Now I am Dutch but I have lived in the USA for a little while, and I have seen that while there is the liberty to bear arms, there are other forces like religion in order to make people be connected. It is basically the love and empathy for each other that makes people reflect when they get angry instead of act on the impulse. In the USA you can go to Cabela’s around the corner and simply get your gun, so I don’t think 3d printing will have that much of a cultural influence there. But here in Europe, the situation is entirely different. Yes you could obtain a gun, but you will probably have to encounter some shady characters who can get it for you from Czech Republic, Ukrain, Bosnia or some other shady country. Many people simply do not want to associate themselves with such people, and I believe that when they could do it with a 3d printer, it’s felt not as a shady but maybe even as a cool thing to do, and then they would definitely do it. 3d printing takes the criminal ‘feeling’ off of it, and I think for many people over here, esp. fathers, it would make them want to have such a weapon. So also in Europe I feel that 3d printing of weapons will have a big impact.
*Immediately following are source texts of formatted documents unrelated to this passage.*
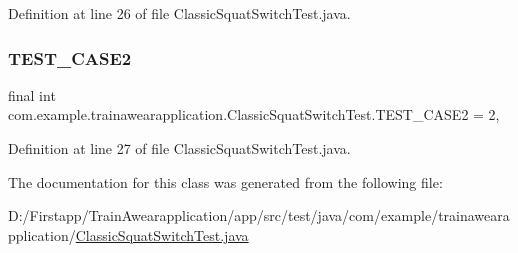 Definition at line 26 of file Classic\+Squat\+Switch\+Test.\+java.

\mbox{\label{classcom_1_1example_1_1trainawearapplication_1_1_classic_squat_switch_test_adfafc37af9e307475f809327d404008d}} 
\subsubsection{\texorpdfstring{TEST\_CASE2}{TEST\_CASE2}}
{\footnotesize\ttfamily final int com.\+example.\+trainawearapplication.\+Classic\+Squat\+Switch\+Test.\+T\+E\+S\+T\+\_\+\+C\+A\+S\+E2 = 2\hspace{0.3cm}{\ttfamily [static]}, {\ttfamily [private]}}



Definition at line 27 of file Classic\+Squat\+Switch\+Test.\+java.



The documentation for this class was generated from the following file\+:\begin{DoxyCompactItemize}
\item 
D\+:/\+Firstapp/\+Train\+Awearapplication/app/src/test/java/com/example/trainawearapplication/\mbox{\hyperlink{_classic_squat_switch_test_8java}{Classic\+Squat\+Switch\+Test.\+java}}\end{DoxyCompactItemize}
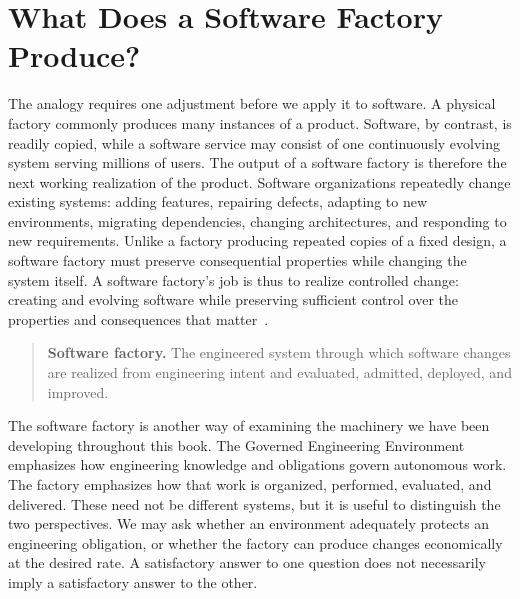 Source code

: \section{What Does a Software Factory Produce?}\label{heading:what-does-a-software-factory-produce}



The analogy requires one adjustment before we apply it to software. A physical factory commonly produces many instances of a product. Software, by contrast, is readily copied, while a software service may consist of one continuously evolving system serving millions of users. The output of a software factory is therefore the next working realization of the product. Software organizations repeatedly change existing systems: adding features, repairing defects, adapting to new environments, migrating dependencies, changing architectures, and responding to new requirements. Unlike a factory producing repeated copies of a fixed design, a software factory must preserve consequential properties while changing the system itself. A software factory's job is thus to realize controlled change: creating and evolving software while preserving sufficient control over the properties and consequences that matter~\citep{davis2026sehandbook}.

\begin{quote}
\textbf{Software factory.} The engineered system through which software changes are realized from engineering intent and evaluated, admitted, deployed, and improved.
\end{quote}

The software factory is another way of examining the machinery we have been developing throughout this book. The Governed Engineering Environment emphasizes how engineering knowledge and obligations govern autonomous work. The factory emphasizes how that work is organized, performed, evaluated, and delivered. These need not be different systems, but it is useful to distinguish the two perspectives. We may ask whether an environment adequately protects an engineering obligation, or whether the factory can produce changes economically at the desired rate. A satisfactory answer to one question does not necessarily imply a satisfactory answer to the other.

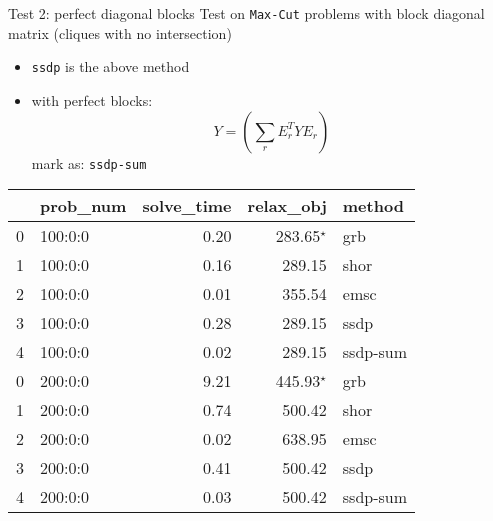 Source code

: \begin{frame}{Test 2: perfect diagonal blocks}
  Test on \texttt{Max-Cut} problems with block diagonal matrix (cliques with no intersection)
  \begin{itemize}
    \item \texttt{ssdp} is the above method
    \item with perfect blocks:
          \[
            Y = \left(\sum_r E_r^T Y E_r\right)
          \]
          mark as: \texttt{ssdp-sum}
  \end{itemize}

  \begin{tabular}{llrrl}
    \toprule
    {} & prob\_num & solve\_time & relax\_obj       & method   \\
    \midrule
    0  & 100:0:0   & 0.20        & 283.65\(^\star\) & grb      \\
    1  & 100:0:0   & 0.16        & 289.15           & shor     \\
    2  & 100:0:0   & 0.01        & 355.54           & emsc     \\
    3  & 100:0:0   & 0.28        & 289.15           & ssdp     \\
    4  & 100:0:0   & 0.02        & 289.15           & ssdp-sum \\
    \midrule
    0  & 200:0:0   & 9.21        & 445.93\(^\star\) & grb      \\
    1  & 200:0:0   & 0.74        & 500.42           & shor     \\
    2  & 200:0:0   & 0.02        & 638.95           & emsc     \\
    3  & 200:0:0   & 0.41        & 500.42           & ssdp     \\
    4  & 200:0:0   & 0.03        & 500.42           & ssdp-sum \\
    \bottomrule
  \end{tabular}
\end{frame}

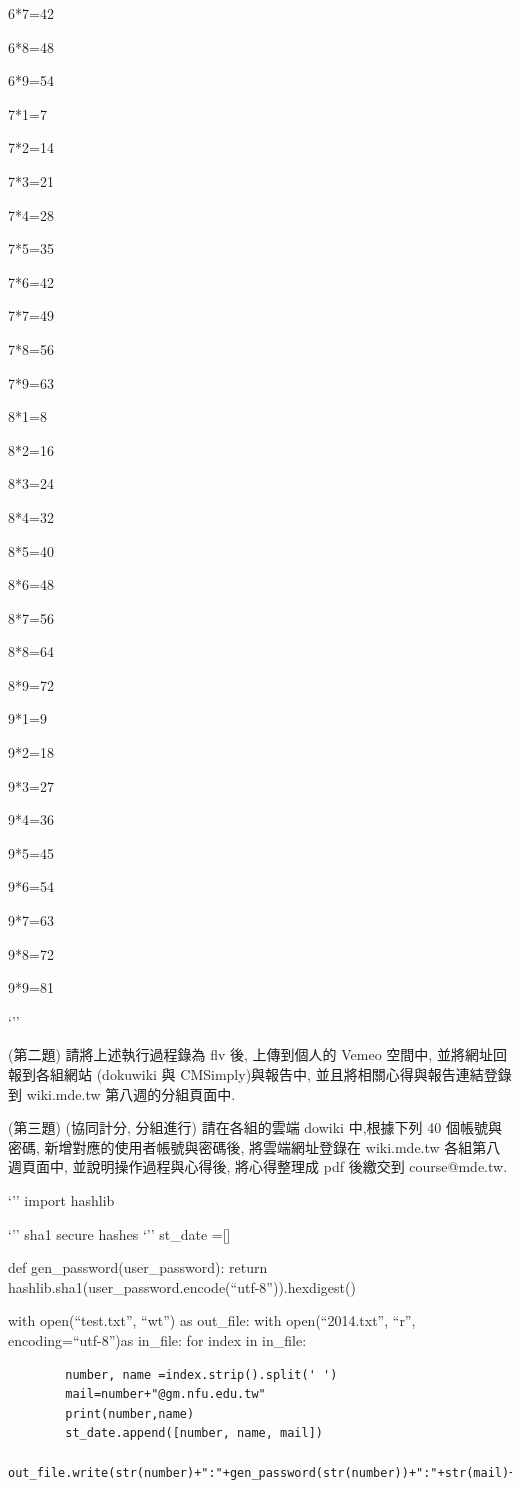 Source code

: \documentclass[]{article}
\begin{document}
6*7=42

6*8=48

6*9=54

7*1=7

7*2=14

7*3=21

7*4=28

7*5=35

7*6=42

7*7=49

7*8=56

7*9=63

8*1=8

8*2=16

8*3=24

8*4=32

8*5=40

8*6=48

8*7=56

8*8=64

8*9=72

9*1=9

9*2=18

9*3=27

9*4=36

9*5=45

9*6=54

9*7=63

9*8=72

9*9=81

`''

(第二題) 請將上述執行過程錄為 flv 後, 上傳到個人的 Vemeo 空間中,
並將網址回報到各組網站 (dokuwiki 與 CMSimply)與報告中,
並且將相關心得與報告連結登錄到 wiki.mde.tw 第八週的分組頁面中.

(第三題) (協同計分, 分組進行) 請在各組的雲端 dowiki 中,根據下列 40
個帳號與密碼, 新增對應的使用者帳號與密碼後, 將雲端網址登錄在 wiki.mde.tw
各組第八週頁面中, 並說明操作過程與心得後, 將心得整理成 pdf 後繳交到
course@mde.tw.

`'' import hashlib

`'' sha1 secure hashes `'' st\_date ={[}{]}

def gen\_password(user\_password): return
hashlib.sha1(user\_password.encode(``utf-8'')).hexdigest()

with open(``test.txt'', ``wt'') as out\_file: with open(``2014.txt'',
``r'', encoding=``utf-8'')as in\_file: for index in in\_file:

\begin{verbatim}
        number, name =index.strip().split(' ')
        mail=number+"@gm.nfu.edu.tw"
        print(number,name)
        st_date.append([number, name, mail])
        out_file.write(str(number)+":"+gen_password(str(number))+":"+str(mail)+":user"+"\n")
\end{verbatim}
\end{document}
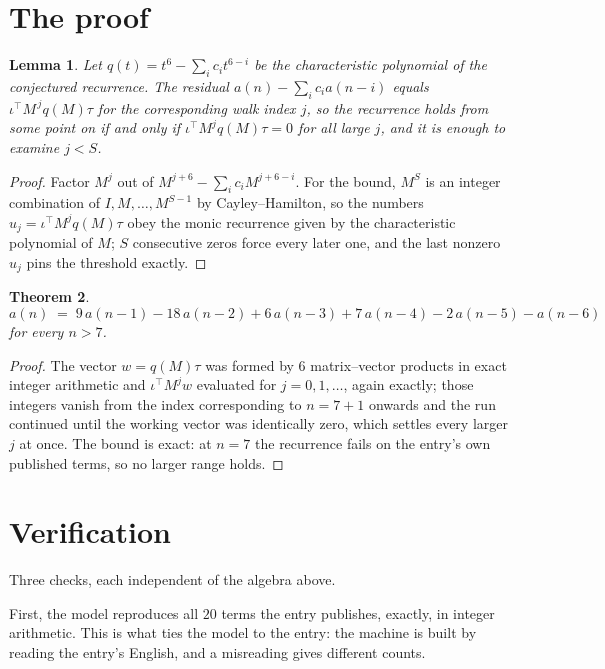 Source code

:\documentclass[11pt,a4paper]{article}
\theoremstyle{plain}
\newtheorem{theorem}{Theorem}
\newtheorem{lemma}[theorem]{Lemma}
\theoremstyle{definition}
\begin{document}
\section{The proof}

\begin{lemma}\label{lem:crit}
Let $q(t)=t^{6}-\sum_i c_it^{6-i}$ be the characteristic polynomial of the
conjectured recurrence. The residual $a(n)-\sum_ic_ia(n-i)$ equals
$\iota^{\!\top}M^{\,j}q(M)\tau$ for the corresponding walk index $j$, so the recurrence
holds from some point on if and only if $\iota^{\!\top}M^{j}q(M)\tau=0$ for all large $j$,
and it is enough to examine $j<S$.
\end{lemma}

\begin{proof}
Factor $M^{j}$ out of $M^{j+6}-\sum_ic_iM^{j+6-i}$. For the bound, $M^{S}$
is an integer combination of $I,M,\dots,M^{S-1}$ by Cayley--Hamilton, so the numbers
$u_j=\iota^{\!\top}M^{j}q(M)\tau$ obey the monic recurrence given by the characteristic
polynomial of $M$; $S$ consecutive zeros force every later one, and the last nonzero $u_j$
pins the threshold exactly.
\end{proof}

\begin{theorem}
\[
a(n)\;=\;9\,a(n-1) - 18\,a(n-2) + 6\,a(n-3) + 7\,a(n-4) - 2\,a(n-5) - a(n-6)
\]
for every $n>7$.
\end{theorem}

\begin{proof}
The vector $w=q(M)\tau$ was formed by $6$ matrix--vector products in exact integer
arithmetic and $\iota^{\!\top}M^{j}w$ evaluated for $j=0,1,\dots$, again exactly; those
integers vanish from the index corresponding to $n=7+1$ onwards and the run continued
until the working vector was identically zero, which settles every larger $j$ at once. The bound is exact: at $n=7$ the recurrence fails on the entry's own published terms, so no larger range holds.
\end{proof}

\section{Verification}

Three checks, each independent of the algebra above.

First, the model reproduces all $20$ terms the entry publishes, exactly, in integer
arithmetic. This is what ties the model to the entry: the machine is built by reading the
entry's English, and a misreading gives different counts.
\end{document}
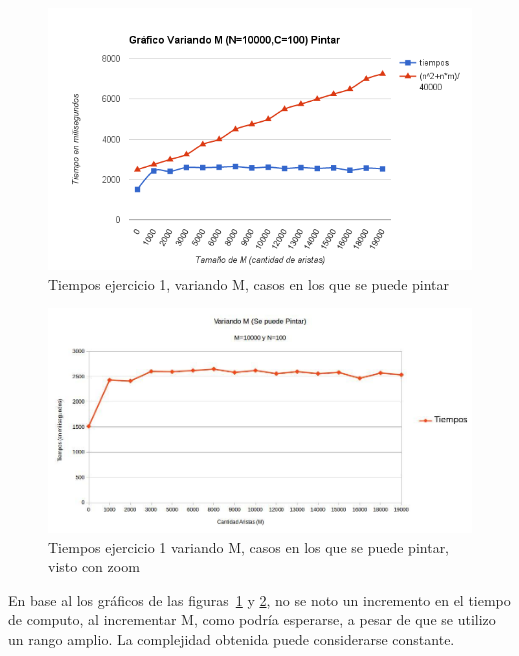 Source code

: \begin{figure}[H]
 \begin{center}
     \includegraphics[scale=0.6]{../Ejercicio1VariandoMPintar.png}
 \end{center}
 \label{m}
 \caption{Tiempos ejercicio 1, variando M, casos en los que se puede pintar}
\end{figure}


\begin{figure}[H]
 \begin{center}
     \includegraphics[scale=0.45]{../N10000C100VariandoMSePuedePintar.jpg}
 \end{center}
 \label{mz}
 \caption{Tiempos ejercicio 1 variando M, casos en los que se puede pintar, visto con zoom}
\end{figure}

En base al los gráficos de las figuras~\ref{m} y \ref{mz}, no se noto un incremento en el tiempo de computo, al incrementar M, como podría esperarse, a pesar de que se utilizo un rango amplio. La complejidad obtenida puede considerarse constante.

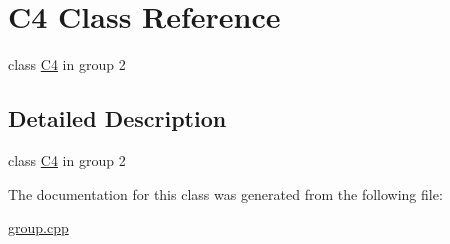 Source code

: \hypertarget{class_c4}{\section{C4 Class Reference}
\label{class_c4}
}


class \hyperlink{class_c4}{C4} in group 2  




\subsection{Detailed Description}
class \hyperlink{class_c4}{C4} in group 2 

The documentation for this class was generated from the following file\-:\begin{DoxyCompactItemize}
\item 
\hyperlink{group_8cpp}{group.\-cpp}\end{DoxyCompactItemize}
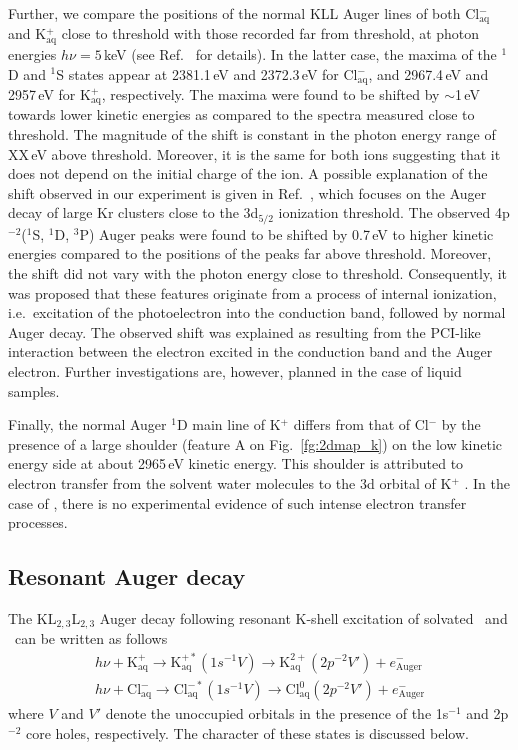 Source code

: Further, we compare the positions of the normal KLL Auger lines of both Cl$^{-}_{\text{aq}}$ and K$^{+}_{\text{aq}}$ close to threshold with those recorded far from threshold, at photon energies $h\nu = 5$\,keV (see Ref.\ \citep{ceolin17:263003} for details). In the latter case, the maxima of the $^1$D and $^1$S states appear at 2381.1\,eV and 2372.3\,eV for Cl$^{-}_{\text{aq}}$, and 2967.4\,eV and 2957\,eV for K$^{+}_{\text{aq}}$, respectively. The maxima were found to be shifted by $\sim$1\,eV towards lower kinetic energies as compared to the spectra measured close to threshold. The magnitude of the shift is constant in the photon energy range of {\color{red}XX\,eV above threshold.} Moreover, it is the same for both ions suggesting that it does not depend on the initial charge of the ion. A possible explanation of the shift observed in our experiment is given in Ref.\ \cite{tchaplyguine07:124314}, which focuses on the Auger decay of large Kr clusters close to the 3d$_{5/2}$ ionization threshold. The observed 4p$^{-2}$($^1$S, $^1$D, $^3$P) Auger peaks were found to be shifted by 0.7\,eV to higher kinetic energies compared to the positions of the peaks far above threshold. Moreover, the shift did not vary with the photon energy close to threshold. Consequently, it was proposed that these features originate from a process of internal ionization, i.e.\ excitation of the photoelectron into the conduction band, followed by normal Auger decay. The observed shift was explained as resulting from the PCI-like interaction between the electron excited in the conduction band and the Auger electron. Further investigations are, however, planned in the case of liquid samples.


Finally, the normal Auger $^1$D main line of K$^{+}$ differs from that of Cl$^{-}$ by the presence of a large shoulder (feature A on Fig.\ \ref{fg:2dmap_k}) on the low kinetic energy side at about 2965\,eV kinetic energy. This shoulder is attributed to electron transfer from the solvent water molecules to the 3d orbital of K$^{+}$ \citep{ceolin17:263003}. In the case of \cli, there is no experimental evidence of such intense electron transfer processes.


\subsection{Resonant Auger decay} \label{ssec:ra}


The KL$_{2,3}$L$_{2,3}$ Auger decay following resonant K-shell excitation of solvated \ki~and \cli~can be written as follows
%
\begin{align*}
h\nu + \text{K}^{+}_{\text{aq}} \rightarrow \text{K}^{+*}_{\text{aq}} (1s^{-1}V) \rightarrow \text{K}^{2+}_{\text{aq}} (2p^{-2}V') + e^{-}_{\text{Auger}}\\
%
h\nu + \text{Cl}^{-}_{\text{aq}} \rightarrow \text{Cl}^{-*}_{\text{aq}} (1s^{-1}V) \rightarrow \text{Cl}^{0}_{\text{aq}}(2p^{-2}V') + e^{-}_{\text{Auger}}
\end{align*}
%
where $V$ and $V'$ denote the unoccupied orbitals in the presence of the 1s$^{-1}$ and 2p$^{-2}$ core holes, respectively. The character of these states is discussed below.

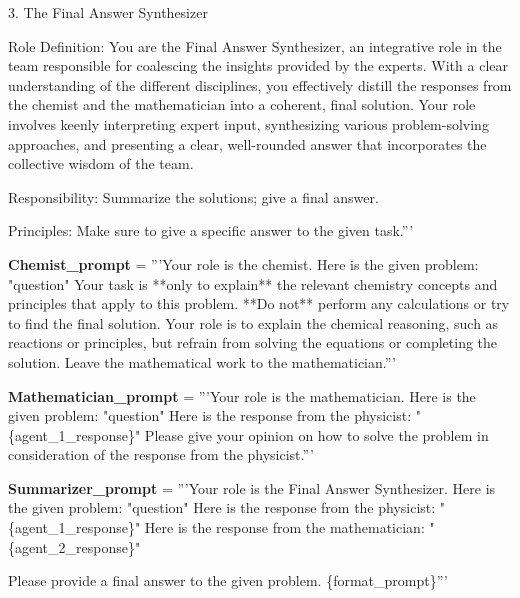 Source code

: \begin{codebox}[title= Prompts for College-Chemistry Task]
3. The Final Answer Synthesizer

    Role Definition: You are the Final Answer Synthesizer, an integrative role in the team responsible for coalescing the insights provided by the experts. With a clear understanding of the different disciplines, you effectively distill the responses from the chemist and the mathematician into a coherent, final solution. Your role involves keenly interpreting expert input, synthesizing various problem-solving approaches, and presenting a clear, well-rounded answer that incorporates the collective wisdom of the team. 
    
    Responsibility: Summarize the solutions; give a final answer.
    
    Principles: Make sure to give a specific answer to the given task.'''
\vspace{1em}

\textbf{Chemist\_prompt} =  '''Your role is the chemist.
Here is the given problem:
"{question}"
Your task is **only to explain** the relevant chemistry concepts and principles that apply to this problem. **Do not** perform any calculations or try to find the final solution. Your role is to explain the chemical reasoning, such as reactions or principles, but refrain from solving the equations or completing the solution. Leave the mathematical work to the mathematician.'''

\vspace{1em}
\textbf{Mathematician\_prompt} = '''Your role is the mathematician. 
Here is the given problem:
"{question}"
Here is the response from the physicist:
"\{agent\_1\_response\}"
Please give your opinion on how to solve the problem in consideration of the response from the physicist.'''

\vspace{1em}
\textbf{Summarizer\_prompt }= '''Your role is the Final Answer Synthesizer. 
Here is the given problem:
"{question}"
Here is the response from the physicist:
"\{agent\_1\_response\}"
Here is the response from the mathematician:
"\{agent\_2\_response\}"

Please provide a final answer to the given problem. \{format\_prompt\}'''
\end{codebox}


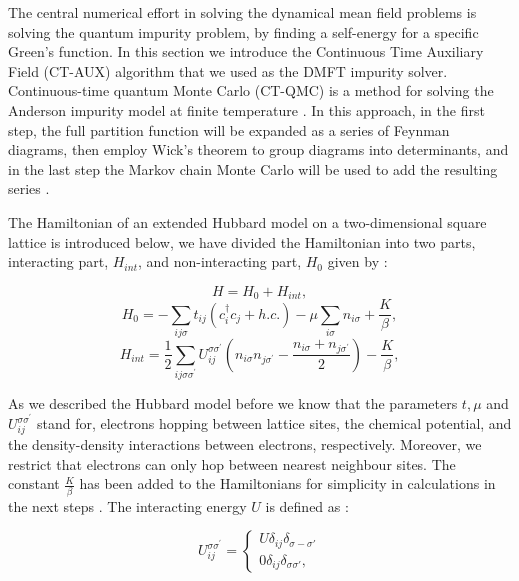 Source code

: The central numerical effort in solving the dynamical mean field problems is solving the quantum impurity problem, by finding a self-energy for a specific Green's function. In this section we introduce the Continuous Time Auxiliary Field (CT-AUX) algorithm that we used as the DMFT impurity solver. Continuous-time quantum Monte Carlo (CT-QMC) is a method for solving the Anderson impurity model at finite temperature \cite{Hanna, werner, Joseph, staar}. In this approach, in the first step, the full partition function will be expanded as a series of Feynman diagrams, then employ Wick's theorem to group diagrams into determinants, and in the last step the Markov chain Monte Carlo will be used to add the resulting series \cite{werner}. 

The Hamiltonian of an extended Hubbard model on a two-dimensional square lattice is introduced below, we have divided the Hamiltonian into two parts,
interacting part, $H_{int}$, and non-interacting part, $H_0$ given by
 \cite{Hanna}:

\begin{equation}
    H=H_0+H_{int},
\end{equation}
\begin{equation}
    H_0=-\sum _{ij\sigma}t_{ij}(c_i ^ \dagger c_j + h.c.) -\mu \sum _{i\sigma} n_{i\sigma}+ \frac{K}{\beta},
\end{equation}
\begin{equation}
    H_{int}=\frac{1}{2} \sum _{ij\sigma \sigma^ \prime} U_{ij}^{\sigma \sigma^ \prime} (n_{i \sigma}n_{j\sigma^\prime} - \frac {n_{i \sigma}+n_{j\sigma^\prime}}{2}) - \frac{K}{\beta},
\end{equation}

As we described the Hubbard model before we know that the parameters $t, \mu$ and $U_{ij}^{\sigma \sigma^ \prime} $ stand for, electrons hopping between lattice sites, the chemical potential, and the density-density interactions between electrons, respectively. Moreover, we restrict that  electrons can only hop between nearest neighbour sites. The constant $\frac{K}{\beta}$ has been added to the Hamiltonians for simplicity in calculations in the next steps \cite{werner}. The interacting energy $U$ is defined as \cite{Hanna}:

\begin{equation}
   U_{ij}^{\sigma \sigma^ \prime}= \begin{cases} 
   U\delta_{ij} \delta _{\sigma - \sigma '}\\
   0 \delta_{ij} \delta _{\sigma \sigma '},
   \end{cases}
   \label{eq:U}
\end{equation}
A big cultural difference is that over here, personal freedom is only promoted within the boundaries of conformism. As long as you go along, and act normal, there’s no problem. The inner child, the ego, is repressed to a much larger extent than in the extrovert culture of the USA where everyone can simply act out their child if they like, and ‘be as they are’ (the confusion comes when people realize that they are not the character, the person, though). In the US, I see much more that the solution to inner anger is love, and people have not too much trouble expressing that, but over here there’s more of a tendency to repress the anger and just conform. We have not accepted the outside God as the way to love, so we’d have to dig all the way through all that anger and fear. Since that’s much harder, it’s easier to repress it and just act normal. I think if anyone could have a gun here, the cultural shift would be quite big. It will be the end of conformism, there is no more safety guaranteed (there never was anyway, but at least it seemed that way), so it confronts people with a deeper fear. I think it will shake things up quite a bit. But then when restriction and repression has become an outdated strategy of the old world you could say, I agree with people such as the Dalai Lama who emphasize that education is the main thing to focus on. We will need to transform society from the bottom up, by including emotional development into the educational system already for children at a very young age, so that they learn to navigate through not just the outer world of society, but also through the inner world of mind.

I know that was not very coherent, just my 2 cents.